Support databases - Githubissues

Context

The increasing amount of data has shed light on limitations of the current file-based approach (#789). There have been solutions implemented, mostly in augur filter, to improve memory usage and optimize IO speed. There have also been some discussions of using a database to better handle large datasets, but no clear solution yet. More info on this Nextstrain team google doc.

Assessment

Comparing a database approach against the current usage of pandas and Bio.SeqIO:

Strengths:
- No need to load all the data into memory at once, load in chunks where a "global" view of data is lost, or maintain a partial "global" view (e.g. for de-duplication).
- Ability to read data once and query multiple times, in separate commands.
- Many ways to further optimize a SQL query (e.g. indexes).
- Scales well to large datasets.
Caveats:
- A database is much less portable than metadata.tsv and sequences.fasta.
  - At least during the transition, there should be the ability to import/export database contents as .tsv and .fasta files (no regression in current interface).
- Some initial logic in #854 requires data to be loaded into tables with certain names.
  - For now, table names are hardcoded as implementation details but may be customizable down the road.
- Initial logic also relies on creating intermediate tables, which may seem intrusive to database owners.

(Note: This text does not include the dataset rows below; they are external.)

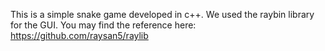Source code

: This is a simple snake game developed in c++.
We used the raybin library for the GUI. You may find the reference here:
https://github.com/raysan5/raylib
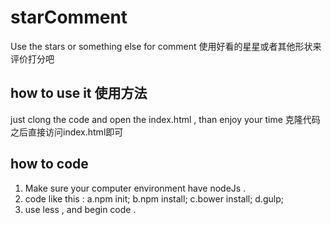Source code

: # starComment
Use the stars or something else for comment 使用好看的星星或者其他形状来评价打分吧
## how to use it 使用方法
just clong the code and open the index.html , than enjoy your time
克隆代码之后直接访问index.html即可
## how to code 
1.  Make sure your computer environment have nodeJs .
2.  code like this :
	a.npm init;
	b.npm install;
	c.bower install;
	d.gulp;
3.  use less , and begin code .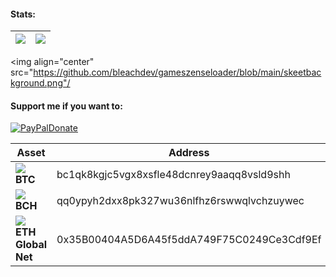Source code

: #### Stats:
| <img align="center" src="https://github-readme-stats.vercel.app/api?username=bleachdev&show_icons=true&theme=github_dark&custom_title=Stats"/> | <img align="center" src="https://github-readme-stats.vercel.app/api/top-langs/?username=bleachdev&show_icons=true&layout=compact&theme=github_dark"/> |
| ------------- | ------------- |
<img align="center" src="https://github.com/bleachdev/gameszenseloader/blob/main/skeetbackground.png"/
#### Support me if you want to:
[![PayPalDonate](https://img.shields.io/badge/Donate-PayPal-red.svg)](https://www.paypal.com/donate/?hosted_button_id=7JVS9ARLQZDVG)

| Asset | Address |
| ------------- | ------------- |
| ![](https://raw.githubusercontent.com/ErikThiart/cryptocurrency-icons/master/16/bitcoin.png) <b>BTC</b> | bc1qk8kgjc5vgx8xsfle48dcnrey9aaqq8vsld9shh 
| ![](https://raw.githubusercontent.com/ErikThiart/cryptocurrency-icons/master/16/bitcoin-cash.png) <b>BCH</b> | qq0ypyh2dxx8pk327wu36nlfhz6rswwqlvchzuywec
| ![](https://raw.githubusercontent.com/ErikThiart/cryptocurrency-icons/master/16/ethereum-classic.png) <b>ETH Global Net</b> | 0x35B00404A5D6A45f5ddA749F75C0249Ce3Cdf9Ef |
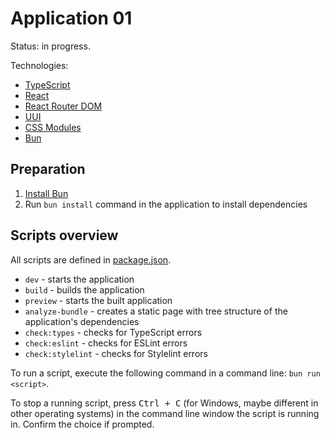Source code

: # Application 01

Status: in progress.

Technologies:

* [TypeScript](https://www.typescriptlang.org)
* [React](https://react.dev)
* [React Router DOM](https://v5.reactrouter.com/web)
* [UUI](https://uui.epam.com)
* [CSS Modules](https://github.com/css-modules/css-modules)
* [Bun](https://bun.sh)

## Preparation

1. [Install Bun](https://bun.sh/docs/installation)
2. Run `bun install` command in the application to install dependencies

## Scripts overview

All scripts are defined in [package.json](./package.json).

* `dev` - starts the application
* `build` - builds the application
* `preview` - starts the built application
* `analyze-bundle` - creates a static page with tree structure of the application's dependencies
* `check:types` - checks for TypeScript errors
* `check:eslint` - checks for ESLint errors
* `check:stylelint` - checks for Stylelint errors

To run a script, execute the following command in a command line: `bun run <script>`.

To stop a running script, press <kbd>Ctrl + C</kbd> (for Windows, maybe different in other operating systems) in the command line window the script is running in. Confirm the choice if prompted.
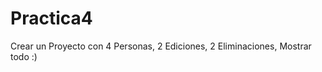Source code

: Practica4
=========

Crear un Proyecto con 4 Personas, 2 Ediciones, 2 Eliminaciones, Mostrar todo :)
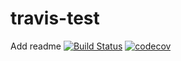 # travis-test
Add readme
[![Build Status](https://travis-ci.org/JohnHaan/travis-test.svg?branch=master)](https://travis-ci.org/JohnHaan/travis-test)
[![codecov](https://codecov.io/gh/JohnHaan/travis-test/branch/master/graph/badge.svg)](https://codecov.io/gh/JohnHaan/travis-test)
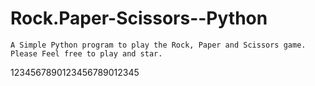 # Rock.Paper-Scissors--Python
    A Simple Python program to play the Rock, Paper and Scissors game.
    Please Feel free to play and star.
1234567890123456789012345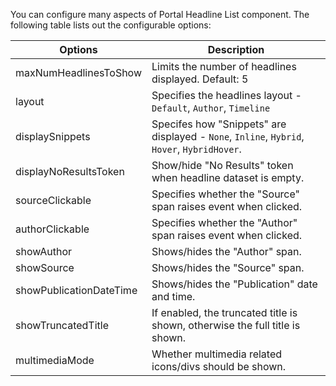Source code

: ﻿You can configure many aspects of Portal Headline List component. The following table lists out the configurable options: 

   Options					|  Description											
----------------------------|----------------------------------------------------------------------------------------------
maxNumHeadlinesToShow		| Limits the number of headlines displayed. <span class="label">Default: 5</span>
layout						| Specifies the headlines layout - `Default`, `Author`, `Timeline`
displaySnippets				| Specifes how "Snippets" are displayed - `None`, `Inline`, `Hybrid`, `Hover`, `HybridHover`.
displayNoResultsToken		| Show/hide "No Results" token when headline dataset is empty.
sourceClickable				| Specifies whether the "Source" span raises event when clicked.
authorClickable				| Specifies whether the "Author" span raises event when clicked.
showAuthor					| Shows/hides the "Author" span.
showSource					| Shows/hides the "Source" span.
showPublicationDateTime		| Shows/hides the "Publication" date and time.
showTruncatedTitle			| If enabled, the truncated title is shown, otherwise the full title is shown.
multimediaMode				| Whether multimedia related icons/divs should be shown.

Proposed iterative solution

1. Use a database file within `augur filter` (#854)

Internally load metadata into a SQLite database.
- Importantly, no change to the input and output options of augur filter.
Refactor pandas logic to queries on entire data (not chunks).

2. Support populating/loading an existing database file

Desired usage:

augur load \
  --metadata metadata.tsv
  --output-metadata data.sqlite3
augur filter –-metadata data.sqlite3 ...

Add a new sub-command to load metadata into a SQLite database file.
Extend capabilities of augur filter --metadata to accepts a SQLite database file. If present, it will skip the metadata/sequence loading step.
- This behavior is similar to the existing augur index for sequences.

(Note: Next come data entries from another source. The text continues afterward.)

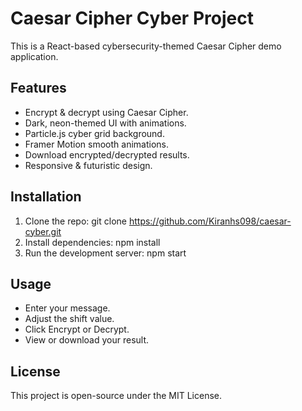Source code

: # Caesar Cipher Cyber Project

This is a React-based cybersecurity-themed Caesar Cipher demo application.

## Features

- Encrypt & decrypt using Caesar Cipher.
- Dark, neon-themed UI with animations.
- Particle.js cyber grid background.
- Framer Motion smooth animations.
- Download encrypted/decrypted results.
- Responsive & futuristic design.

## Installation

1. Clone the repo:
git clone https://github.com/Kiranhs098/caesar-cyber.git
2. Install dependencies:
npm install
3. Run the development server:
npm start


## Usage

- Enter your message.
- Adjust the shift value.
- Click Encrypt or Decrypt.
- View or download your result.

## License

This project is open-source under the MIT License.

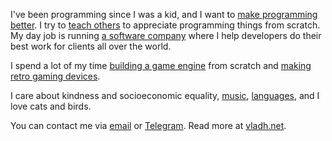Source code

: I've been programming since I was a kid, and I want to [make programming better](https://vladh.net/manifesto). I try to [teach others](https://vladh.net/clumsycomputer) to appreciate programming things from scratch. My day job is running [a software company](https://www.saffron.so/) where I help developers do their best work for clients all over the world.

I spend a lot of my time [building a game engine](https://vladh.net/peony) from scratch and [making retro gaming devices](https://vladh.net/submodule).

I care about kindness and socioeconomic equality, [music](https://vladh.net/music), [languages](https://vladh.net/japanese-recommendations), and I love cats and birds.

You can contact me via [email](mailto:vlad@vladh.net) or [Telegram](https://t.me/squishfish). Read more at [vladh.net](https://vladh.net).
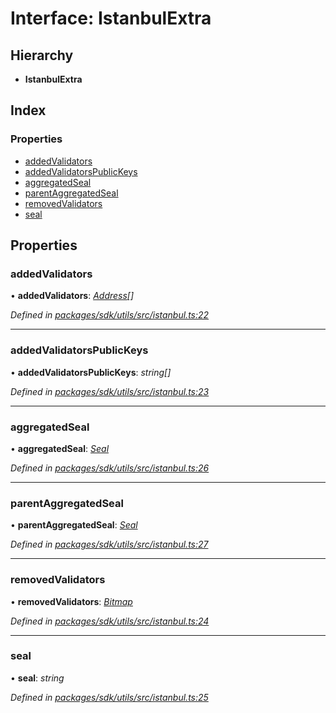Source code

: # Interface: IstanbulExtra

## Hierarchy

* **IstanbulExtra**

## Index

### Properties

* [addedValidators](_packages_sdk_utils_src_istanbul_.istanbulextra.md#addedvalidators)
* [addedValidatorsPublicKeys](_packages_sdk_utils_src_istanbul_.istanbulextra.md#addedvalidatorspublickeys)
* [aggregatedSeal](_packages_sdk_utils_src_istanbul_.istanbulextra.md#aggregatedseal)
* [parentAggregatedSeal](_packages_sdk_utils_src_istanbul_.istanbulextra.md#parentaggregatedseal)
* [removedValidators](_packages_sdk_utils_src_istanbul_.istanbulextra.md#removedvalidators)
* [seal](_packages_sdk_utils_src_istanbul_.istanbulextra.md#seal)

## Properties

###  addedValidators

• **addedValidators**: *[Address](../modules/_packages_sdk_utils_src_address_.md#address)[]*

*Defined in [packages/sdk/utils/src/istanbul.ts:22](https://github.com/spruceid/celo-monorepo/blob/master/packages/sdk/utils/src/istanbul.ts#L22)*

___

###  addedValidatorsPublicKeys

• **addedValidatorsPublicKeys**: *string[]*

*Defined in [packages/sdk/utils/src/istanbul.ts:23](https://github.com/spruceid/celo-monorepo/blob/master/packages/sdk/utils/src/istanbul.ts#L23)*

___

###  aggregatedSeal

• **aggregatedSeal**: *[Seal](_packages_sdk_utils_src_istanbul_.seal.md)*

*Defined in [packages/sdk/utils/src/istanbul.ts:26](https://github.com/spruceid/celo-monorepo/blob/master/packages/sdk/utils/src/istanbul.ts#L26)*

___

###  parentAggregatedSeal

• **parentAggregatedSeal**: *[Seal](_packages_sdk_utils_src_istanbul_.seal.md)*

*Defined in [packages/sdk/utils/src/istanbul.ts:27](https://github.com/spruceid/celo-monorepo/blob/master/packages/sdk/utils/src/istanbul.ts#L27)*

___

###  removedValidators

• **removedValidators**: *[Bitmap](../modules/_packages_sdk_utils_src_istanbul_.md#bitmap)*

*Defined in [packages/sdk/utils/src/istanbul.ts:24](https://github.com/spruceid/celo-monorepo/blob/master/packages/sdk/utils/src/istanbul.ts#L24)*

___

###  seal

• **seal**: *string*

*Defined in [packages/sdk/utils/src/istanbul.ts:25](https://github.com/spruceid/celo-monorepo/blob/master/packages/sdk/utils/src/istanbul.ts#L25)*
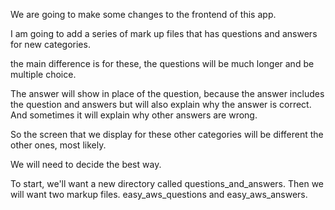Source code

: We are going to make some changes to the frontend of this app.

I am going to add a series of mark up files that has questions and answers for new categories.

the main difference is for these, the questions will be much longer and be multiple choice.

The answer will show in place of the question, because the answer includes the question and answers
but will also explain why the answer is correct. And sometimes it will explain why other answers are wrong.

So the screen that we display for these other categories will be different the other ones, most likely. 

We will need to decide the best way. 

To start, we'll want a new directory called questions_and_answers. Then we will want two markup files. 
easy_aws_questions and easy_aws_answers.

3. Use `sqlite3` in other Augur commands that read tabular data

Logical refactoring similar to step (1) with augur filter.
Importantly, no change to the input and output options of each command.

4. Pass database files between Augur commands (?)

far out, likely to change

augur filter –-data data.sqlite3 ... --output-data data-filtered.sqlite3
...
augur refine --data data-filtered.sqlite3 ...
...

Add --output-data to augur filter.
Add --data and/or --output-data to other Augur commands.
Retain existing functionality of using TSV/FASTA files.

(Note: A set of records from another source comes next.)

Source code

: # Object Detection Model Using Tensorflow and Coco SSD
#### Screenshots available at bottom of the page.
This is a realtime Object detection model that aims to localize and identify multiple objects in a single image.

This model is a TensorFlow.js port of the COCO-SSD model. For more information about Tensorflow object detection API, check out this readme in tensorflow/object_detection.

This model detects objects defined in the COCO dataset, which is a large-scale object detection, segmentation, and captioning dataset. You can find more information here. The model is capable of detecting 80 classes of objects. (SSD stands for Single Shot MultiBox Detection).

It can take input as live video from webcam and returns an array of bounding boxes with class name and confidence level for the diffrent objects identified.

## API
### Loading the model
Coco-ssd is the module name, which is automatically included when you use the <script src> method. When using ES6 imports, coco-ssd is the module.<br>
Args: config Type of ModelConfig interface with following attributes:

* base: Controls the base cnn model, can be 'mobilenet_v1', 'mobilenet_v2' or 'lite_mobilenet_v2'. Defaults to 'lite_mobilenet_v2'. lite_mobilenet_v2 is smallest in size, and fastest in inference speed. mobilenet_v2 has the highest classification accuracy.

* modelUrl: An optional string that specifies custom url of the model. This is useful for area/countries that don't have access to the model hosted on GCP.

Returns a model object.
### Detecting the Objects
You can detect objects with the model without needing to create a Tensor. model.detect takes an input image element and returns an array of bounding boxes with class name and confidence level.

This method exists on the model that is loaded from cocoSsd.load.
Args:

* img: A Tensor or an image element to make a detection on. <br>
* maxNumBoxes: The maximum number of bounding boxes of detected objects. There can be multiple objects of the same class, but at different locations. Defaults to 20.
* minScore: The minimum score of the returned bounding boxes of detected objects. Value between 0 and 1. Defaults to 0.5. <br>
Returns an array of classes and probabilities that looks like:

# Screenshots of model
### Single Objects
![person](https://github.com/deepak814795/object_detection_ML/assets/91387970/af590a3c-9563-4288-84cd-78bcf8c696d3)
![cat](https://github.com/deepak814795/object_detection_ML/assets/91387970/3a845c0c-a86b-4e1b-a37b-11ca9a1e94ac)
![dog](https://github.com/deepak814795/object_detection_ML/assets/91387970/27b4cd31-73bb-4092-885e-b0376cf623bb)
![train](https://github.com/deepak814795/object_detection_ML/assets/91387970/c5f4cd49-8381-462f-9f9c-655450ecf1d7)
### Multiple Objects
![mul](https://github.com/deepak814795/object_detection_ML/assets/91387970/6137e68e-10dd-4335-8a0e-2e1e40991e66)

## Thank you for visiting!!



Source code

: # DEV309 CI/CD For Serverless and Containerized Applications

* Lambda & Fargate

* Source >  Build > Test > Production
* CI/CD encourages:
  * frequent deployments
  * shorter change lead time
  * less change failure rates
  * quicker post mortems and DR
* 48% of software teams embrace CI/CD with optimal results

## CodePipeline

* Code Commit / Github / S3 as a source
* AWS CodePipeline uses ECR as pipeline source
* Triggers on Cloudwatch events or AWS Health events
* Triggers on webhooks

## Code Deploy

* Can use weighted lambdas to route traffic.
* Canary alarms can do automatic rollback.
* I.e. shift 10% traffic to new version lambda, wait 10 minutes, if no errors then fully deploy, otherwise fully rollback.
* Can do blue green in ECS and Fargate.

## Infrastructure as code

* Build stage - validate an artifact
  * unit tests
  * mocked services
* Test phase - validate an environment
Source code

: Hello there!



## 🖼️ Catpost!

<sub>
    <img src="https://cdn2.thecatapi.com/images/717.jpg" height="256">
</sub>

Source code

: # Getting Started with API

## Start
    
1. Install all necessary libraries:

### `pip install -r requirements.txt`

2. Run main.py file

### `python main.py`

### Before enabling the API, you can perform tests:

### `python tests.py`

5. Support remote databases (?)

far out, likely to change

augur filter –-database "postgresql://user:pass@some.postgresql.endpoint:5432/database" ...

Steps with unclear placement in solution

Load sequences into database (see 06e56981432be868939b9d40cadb0c529e99e38d)

Relevant past and present work

854
1094
1242

Thank you writing this up, @victorlin! For the CLI, we should consider continuing to support separate --metadata and --sequences arguments vs. adding a --database argument. The pandas read_csv API that gets called behind the scenes to load metadata already supports a nice generic interface where any valid file path or URL can be passed as input. This interface allows us to run augur filter like:

augur filter \
  --metadata s3://nextstrain-data/metadata.tsv.gz \
  --output-metadata filtered_metadata.tsv

augur filter \
  --metadata https://data.nextstrain.org/metadata.tsv.gz \
  --output-metadata filtered_metadata.tsv

This kind of interface could be extended to support databases (and TSVs, etc.) like so:

augur filter \
  --metadata metadata.sqlite3 \
  --output-metadata filtered_metadata.tsv

augur filter \
  --metadata "postgresql://user:pass@some.postgresql.endpoint:5432/database" \
  --output-metadata filtered_metadata.tsv

Obviously the issue is complicated if we expect sequences and metadata to be in the same database to maintain internal consistency. The interface above could become frustrating, confusing, and/or inconsistent if users had to specify database paths multiple times like:

augur filter \
  --metadata "postgresql://user:pass@some.postgresql.endpoint:5432/database" \
  --sequences "postgresql://user:pass@some.postgresql.endpoint:5432/database" \
  --output-metadata filtered_metadata.tsv \
  --output-sequences filtered_sequences.fasta

# Valid but potentially confusing if databases are not consistent.
augur filter \
  --metadata "postgresql://user:pass@some.postgresql.endpoint:5432/database" \
  --sequences sequences.sqlite3 \
  --output-metadata filtered_metadata.tsv \
  --output-sequences filtered_sequences.fasta

Whatever interface we choose, we should consider how/whether to abstract the type of input data from how it is being stored. For example, --database could become --data if it represents both sequences and metadata.

@victorlin, @tsibley, and I discussed this a bit previously, but we should also consider what internal interface we want for metadata and sequences, so we can represent metadata records in a way that doesn't couple the records to the storage medium. For example, do we want to always represent metadata records internally as pandas DataFrames (for the functionality that comes with them) even if the data are stored in a database? Or do we want to define our own Metadata or MetadataRecord classes to provide access to records? These don't have to be too complicated; they could be implemented as dataclasses.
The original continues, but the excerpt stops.